Revenue at the Tweeter Home Entertainment Group increased 3 percent in the retailer’s second fiscal quarter, climbing to $187.2 million from a year-ago $182 million. Revenue from continuing operations included sales from 154 stores this quarter, compared with 171 locations in the same quarter in 2005. Comp-store sales jumped 6 percent.
Income from continuing operations in the quarter, ended March 31, moved into the black for Tweeter, coming in at $874,000, compared with a loss of $7.2 million in the same period last year.
Net income reached $332,000 for the second quarter, compared with a loss of $27.4 million in the same three months the prior year. The previous year’s quarter included a non-cash impairment charge of $22.2 million.
Gross profit margin for the quarter improved 2.2 percentage points, while expenses declined by 2.4 percentage points.
“The improvement in gross margin was the result of continued growth of the installation and service businesses, improved product margins and increased vendor funding year-over-year,” said Joe McGuire, president/CEO. “Solid expense control resulted in improved leverage on our SG&A expenses,” he said.
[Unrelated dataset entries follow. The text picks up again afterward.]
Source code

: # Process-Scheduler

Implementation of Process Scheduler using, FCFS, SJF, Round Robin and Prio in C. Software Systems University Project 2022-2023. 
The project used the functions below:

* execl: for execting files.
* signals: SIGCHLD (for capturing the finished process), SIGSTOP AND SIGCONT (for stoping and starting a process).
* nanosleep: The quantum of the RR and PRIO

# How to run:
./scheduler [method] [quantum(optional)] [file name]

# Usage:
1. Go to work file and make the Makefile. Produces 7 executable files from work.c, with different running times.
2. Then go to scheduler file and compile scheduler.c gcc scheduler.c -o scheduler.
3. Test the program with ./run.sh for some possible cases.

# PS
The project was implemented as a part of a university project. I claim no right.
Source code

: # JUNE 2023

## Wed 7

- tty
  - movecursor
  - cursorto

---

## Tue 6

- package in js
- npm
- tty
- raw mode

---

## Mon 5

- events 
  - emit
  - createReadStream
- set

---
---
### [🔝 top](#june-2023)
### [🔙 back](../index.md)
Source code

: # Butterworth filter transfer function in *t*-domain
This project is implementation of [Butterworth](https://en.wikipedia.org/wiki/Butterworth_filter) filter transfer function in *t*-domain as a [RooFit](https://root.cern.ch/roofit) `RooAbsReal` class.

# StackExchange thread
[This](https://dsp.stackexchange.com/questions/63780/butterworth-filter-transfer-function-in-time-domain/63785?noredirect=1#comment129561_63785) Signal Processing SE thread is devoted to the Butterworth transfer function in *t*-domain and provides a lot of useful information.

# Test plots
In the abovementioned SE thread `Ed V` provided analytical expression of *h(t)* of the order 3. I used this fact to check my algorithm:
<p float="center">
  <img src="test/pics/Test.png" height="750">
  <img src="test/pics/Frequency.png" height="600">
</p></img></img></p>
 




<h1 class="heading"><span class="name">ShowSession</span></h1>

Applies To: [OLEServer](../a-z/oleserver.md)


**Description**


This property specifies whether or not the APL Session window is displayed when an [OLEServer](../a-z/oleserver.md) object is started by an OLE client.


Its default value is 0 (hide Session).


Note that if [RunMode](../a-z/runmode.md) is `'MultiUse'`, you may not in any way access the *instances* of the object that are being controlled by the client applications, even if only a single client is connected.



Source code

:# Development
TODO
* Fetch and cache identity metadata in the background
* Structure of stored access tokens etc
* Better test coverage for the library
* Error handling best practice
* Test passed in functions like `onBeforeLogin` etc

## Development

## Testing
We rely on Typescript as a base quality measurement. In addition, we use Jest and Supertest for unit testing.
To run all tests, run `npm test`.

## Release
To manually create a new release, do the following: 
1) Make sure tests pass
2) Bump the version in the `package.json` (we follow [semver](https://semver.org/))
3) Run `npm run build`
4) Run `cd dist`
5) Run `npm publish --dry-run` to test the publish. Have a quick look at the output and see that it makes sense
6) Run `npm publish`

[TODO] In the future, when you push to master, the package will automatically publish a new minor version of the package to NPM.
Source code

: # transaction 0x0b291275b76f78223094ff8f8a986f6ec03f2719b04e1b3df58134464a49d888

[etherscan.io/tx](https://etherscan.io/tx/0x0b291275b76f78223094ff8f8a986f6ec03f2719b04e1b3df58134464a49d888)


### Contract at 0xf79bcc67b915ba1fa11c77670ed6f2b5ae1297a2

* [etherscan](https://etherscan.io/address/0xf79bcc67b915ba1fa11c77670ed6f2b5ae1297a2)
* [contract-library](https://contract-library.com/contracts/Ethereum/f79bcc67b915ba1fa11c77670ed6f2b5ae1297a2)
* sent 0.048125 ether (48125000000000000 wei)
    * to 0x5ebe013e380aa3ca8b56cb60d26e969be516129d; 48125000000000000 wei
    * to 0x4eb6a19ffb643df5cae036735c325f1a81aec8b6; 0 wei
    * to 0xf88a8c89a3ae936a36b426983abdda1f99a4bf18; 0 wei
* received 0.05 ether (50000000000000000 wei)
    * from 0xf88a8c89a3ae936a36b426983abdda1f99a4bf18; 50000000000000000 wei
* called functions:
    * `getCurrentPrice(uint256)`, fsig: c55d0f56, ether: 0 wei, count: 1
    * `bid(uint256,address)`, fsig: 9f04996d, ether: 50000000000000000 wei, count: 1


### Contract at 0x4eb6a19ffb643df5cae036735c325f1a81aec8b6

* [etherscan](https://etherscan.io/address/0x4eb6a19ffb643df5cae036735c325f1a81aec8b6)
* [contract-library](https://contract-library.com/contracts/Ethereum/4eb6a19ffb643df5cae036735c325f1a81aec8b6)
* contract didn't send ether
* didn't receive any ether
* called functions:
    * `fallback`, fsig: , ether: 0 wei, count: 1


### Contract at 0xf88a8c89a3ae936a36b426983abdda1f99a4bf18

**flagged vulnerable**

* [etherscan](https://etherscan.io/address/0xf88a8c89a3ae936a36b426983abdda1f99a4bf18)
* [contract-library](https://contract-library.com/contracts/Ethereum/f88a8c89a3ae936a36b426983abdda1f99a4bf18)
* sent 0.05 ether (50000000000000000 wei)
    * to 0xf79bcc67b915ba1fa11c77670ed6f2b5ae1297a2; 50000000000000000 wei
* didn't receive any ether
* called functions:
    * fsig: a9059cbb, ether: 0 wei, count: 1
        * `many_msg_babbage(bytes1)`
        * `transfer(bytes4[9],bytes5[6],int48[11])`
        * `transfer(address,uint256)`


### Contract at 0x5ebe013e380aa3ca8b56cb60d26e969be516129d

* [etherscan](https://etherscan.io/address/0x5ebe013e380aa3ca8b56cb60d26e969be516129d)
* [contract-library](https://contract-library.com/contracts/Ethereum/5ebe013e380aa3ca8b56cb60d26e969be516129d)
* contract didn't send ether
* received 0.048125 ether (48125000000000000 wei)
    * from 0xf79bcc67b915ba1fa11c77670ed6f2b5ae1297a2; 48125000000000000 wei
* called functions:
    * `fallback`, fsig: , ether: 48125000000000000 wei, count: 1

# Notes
McGuire noted that long-term debt decreased $22 million during the course of the quarter, and inventory dropped by $18 million from the first quarter. Inventory turns improved 0.2 of a percentage point, compared with last year, he said,
For the six months, Tweeter revenue increased 3 percent, hitting $453.8 million, up from a year-earlier $440.3 million. Comp-store sales rose 6 percent.
Income from continuing operations for the six months reached $16.2 million, compared with $2.3 million in the same period last year.
Net income was $14.6 million for the six months, compared with a net loss of $22.4 million in the same six months the prior year. The year-ago period included a non-cash impairment charge of $22.2 million.
In a conference call, McGuire noted that sales of flat-panel TVs, a key revenue driver, were up 30 percent in dollars and 53 percent in volume during the quarter. Moreover, revenue from home installation services increased 20 percent year-over-year, and now represents 6.2 percent of Tweeter’s total revenue, while sales of home installation accessories including remote controls and cables grew about 25 percent.
McGuire added that flat sales of component audio represented a “significant trend change after six to seven years of solid declines, sometimes in the double digits,” and that some merchants at Tweeter are anticipating category growth.
Tightness in flat-panel supply is expected to abate by August, noted senior VP/chief merchandising officer Philo Pappas, while Judy Quye, retails sales and operations senior VP, reported growth in margins and comparable store sales at the company’s two test format locations. “We’re very much on the right track with the new prototype stores,” she said during the call.